Leclerc kämpfte zu diesem Zeitpunkt mit McLaren-Pilot Oscar Piastri um die Position. In der schnellen Rechtskurve Parabolica brach plötzlich das Heck seines Ferrari aus.
Der 28-Jährige konnte den Wagen nicht mehr abfangen.
Leclerc drehte sich mit hoher Geschwindigkeit von der Strecke und schlug auf der Aussenseite in die Streckenbegrenzung ein.
Der Aufprall war heftig. Das Auto wurde stark beschädigt und blieb neben der Strecke stehen.
Leclerc konnte das Cockpit jedoch aus eigener Kraft verlassen.
Zunächst schickte die Rennleitung das Safety Car auf die Strecke. Wenig später wurde entschieden, das Rennen mit der roten Flagge komplett zu unterbrechen, damit die beschädigten Barrieren repariert werden konnten.
Ferrari-Hoffnungen nach zwei Runden zerstört
Für Ferrari hätte der Zeitpunkt kaum bitterer sein können.
Monza ist das wichtigste Heimrennen der Scuderia. Zehntausende Ferrari-Fans reisen jedes Jahr zum sogenannten Temple of Speed und verwandeln die Tribünen in ein rotes Meer.
Leclerc gehörte nach den Trainings zu den Hoffnungsträgern.
Am Freitag hatte er das erste freie Training angeführt. Im zweiten Training belegte er hinter George Russell den zweiten Rang und bestätigte damit, dass Ferrari auf dem Hochgeschwindigkeitskurs konkurrenzfähig ist.
Im Qualifying reichte es zunächst für Rang 4.
Weil Oscar Piastri nachträglich wegen Behinderung eines Konkurrenten um drei Startplätze zurückversetzt wurde, rückte Leclerc für das Rennen auf Position 3 vor.
Damit schien sogar ein Podestplatz möglich.
Nach zwei Runden war diese Hoffnung vorbei.
Kampf mit Piastri endet im Aus
Nach dem Start hatte sich die Reihenfolge an der Spitze bereits verändert.
Pierre Gasly verteidigte zunächst seine überraschende Pole-Position vor George Russell.
Leclerc befand sich dahinter mitten im Kampf um die vorderen Positionen. Besonders Piastri setzte den Ferrari unter Druck.
In der zweiten Runde verteidigte Leclerc seine Position gegen den McLaren.
Dann folgte der Kontrollverlust in der Parabolica.
Die Bilder erinnerten an die enorme Herausforderung, die Monza den Fahrern trotz seiner scheinbar einfachen Streckenführung stellt. Auf den langen Geraden werden extrem hohe Geschwindigkeiten erreicht, gleichzeitig verlangen schnelle Kurven wie die Parabolica ein besonders stabiles Auto.

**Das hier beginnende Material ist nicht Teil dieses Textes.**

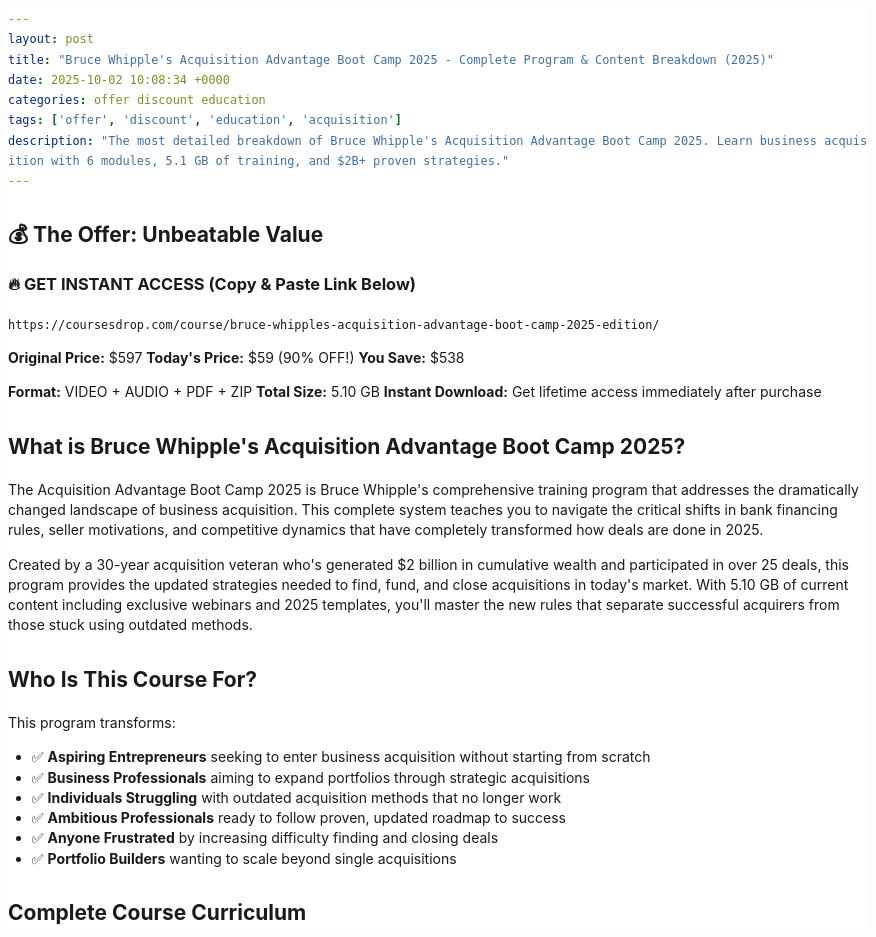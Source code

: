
 ```yaml
---
layout: post
title: "Bruce Whipple's Acquisition Advantage Boot Camp 2025 - Complete Program & Content Breakdown (2025)"
date: 2025-10-02 10:08:34 +0000
categories: offer discount education
tags: ['offer', 'discount', 'education', 'acquisition']
description: "The most detailed breakdown of Bruce Whipple's Acquisition Advantage Boot Camp 2025. Learn business acquisition with 6 modules, 5.1 GB of training, and $2B+ proven strategies."
---
```



## 💰 The Offer: Unbeatable Value

### 🔥 GET INSTANT ACCESS (Copy & Paste Link Below)
`https://coursesdrop.com/course/bruce-whipples-acquisition-advantage-boot-camp-2025-edition/`

**Original Price:** $597
**Today's Price:** $59 (90% OFF!)
**You Save:** $538

**Format:** VIDEO + AUDIO + PDF + ZIP
**Total Size:** 5.10 GB
**Instant Download:** Get lifetime access immediately after purchase

## What is Bruce Whipple's Acquisition Advantage Boot Camp 2025?

The Acquisition Advantage Boot Camp 2025 is Bruce Whipple's comprehensive training program that addresses the dramatically changed landscape of business acquisition. This complete system teaches you to navigate the critical shifts in bank financing rules, seller motivations, and competitive dynamics that have completely transformed how deals are done in 2025.

Created by a 30-year acquisition veteran who's generated $2 billion in cumulative wealth and participated in over 25 deals, this program provides the updated strategies needed to find, fund, and close acquisitions in today's market. With 5.10 GB of current content including exclusive webinars and 2025 templates, you'll master the new rules that separate successful acquirers from those stuck using outdated methods.

## Who Is This Course For?

This program transforms:
- ✅ **Aspiring Entrepreneurs** seeking to enter business acquisition without starting from scratch
- ✅ **Business Professionals** aiming to expand portfolios through strategic acquisitions
- ✅ **Individuals Struggling** with outdated acquisition methods that no longer work
- ✅ **Ambitious Professionals** ready to follow proven, updated roadmap to success
- ✅ **Anyone Frustrated** by increasing difficulty finding and closing deals
- ✅ **Portfolio Builders** wanting to scale beyond single acquisitions

## Complete Course Curriculum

Bereits ein kleiner Fehler kann entsprechend grosse Folgen haben.
Monza-Wochenende hatte für Ferrari vielversprechend begonnen
Der Ausfall ist für Leclerc umso bitterer, weil Ferrari über das gesamte Wochenende konkurrenzfähig wirkte.

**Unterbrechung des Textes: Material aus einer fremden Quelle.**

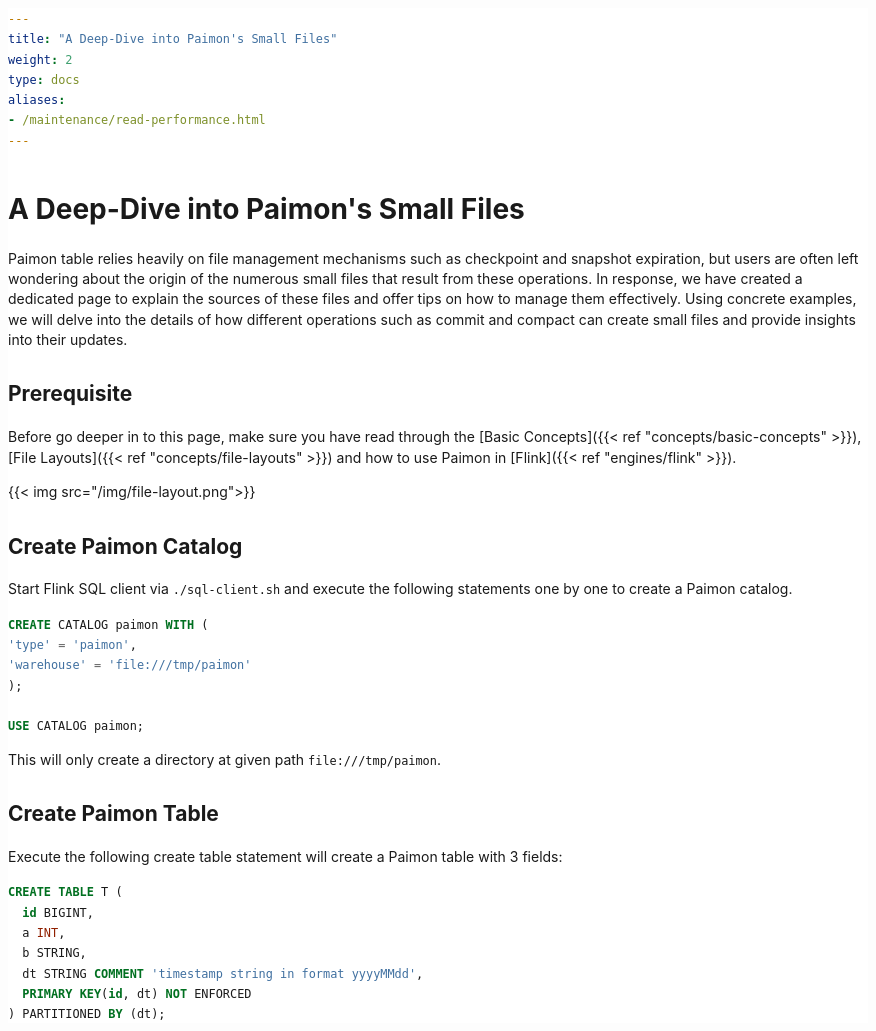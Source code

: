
 ```yaml
---
title: "A Deep-Dive into Paimon's Small Files"
weight: 2
type: docs
aliases:
- /maintenance/read-performance.html
---
```


# A Deep-Dive into Paimon's Small Files

Paimon table relies heavily on file management mechanisms such as 
checkpoint and snapshot expiration, but users are often left wondering 
about the origin of the numerous small files that result from these 
operations. In response, we have created a dedicated page to explain 
the sources of these files and offer tips on how to manage them effectively. 
Using concrete examples, we will delve into the details of how different 
operations such as commit and compact can create small files and provide 
insights into their updates.


## Prerequisite

Before go deeper in to this page, make sure you have read through the 
[Basic Concepts]({{< ref "concepts/basic-concepts" >}}), 
[File Layouts]({{< ref "concepts/file-layouts" >}}) and 
how to use Paimon in [Flink]({{< ref "engines/flink" >}}).

{{< img src="/img/file-layout.png">}}


## Create Paimon Catalog
Start Flink SQL client via `./sql-client.sh` and execute the following 
statements one by one to create a Paimon catalog.  
```sql
CREATE CATALOG paimon WITH (
'type' = 'paimon',
'warehouse' = 'file:///tmp/paimon'
);

USE CATALOG paimon;
```

This will only create a directory at given path `file:///tmp/paimon`.

## Create Paimon Table

Execute the following create table statement will create a Paimon table with 3 fields:

```sql
CREATE TABLE T (
  id BIGINT,
  a INT,
  b STRING,
  dt STRING COMMENT 'timestamp string in format yyyyMMdd',
  PRIMARY KEY(id, dt) NOT ENFORCED
) PARTITIONED BY (dt);
```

Schon am Freitag hatte die Scuderia mit starken Zeiten aufhorchen lassen.
Mehr zum Auftakt des Rennwochenendes und den technischen Besonderheiten von Monza gibt es im Beitrag Formel 1: Monza startet – Audi aus Hinwil rüstet nach.
Leclerc hatte damals mit der Bestzeit im ersten Training für Begeisterung bei den Ferrari-Fans gesorgt.
Auch am Samstag blieb der Monegasse im Kampf um die vorderen Startplätze.
Nun endete sein Grand Prix ausgerechnet vor heimischem Publikum nach nur zwei Runden.
Hamilton bleibt Ferraris einzige Hoffnung
Nach Leclercs Unfall ruhten Ferraris Hoffnungen im weiteren Rennverlauf vollständig auf Lewis Hamilton.
Der siebenfache Weltmeister war ebenfalls aus den ersten beiden Startreihen ins Rennen gegangen, verlor jedoch bereits beim Start mehrere Positionen.
Für Ferrari entwickelte sich der Heim-Grand-Prix damit innerhalb kürzester Zeit völlig anders als erhofft.
Die wichtigste Nachricht nach Leclercs heftigen Einschlag war zunächst jedoch, dass der Ferrari-Pilot das beschädigte Auto selbstständig verlassen konnte.
Sportlich ist der Italien-GP für ihn dagegen bereits vorbei.
Nach einem vielversprechenden Wochenende und Startplatz 3 endet Charles Leclercs Heimrennen in Monza mit einem spektakulären Ausfall bereits in Runde 2.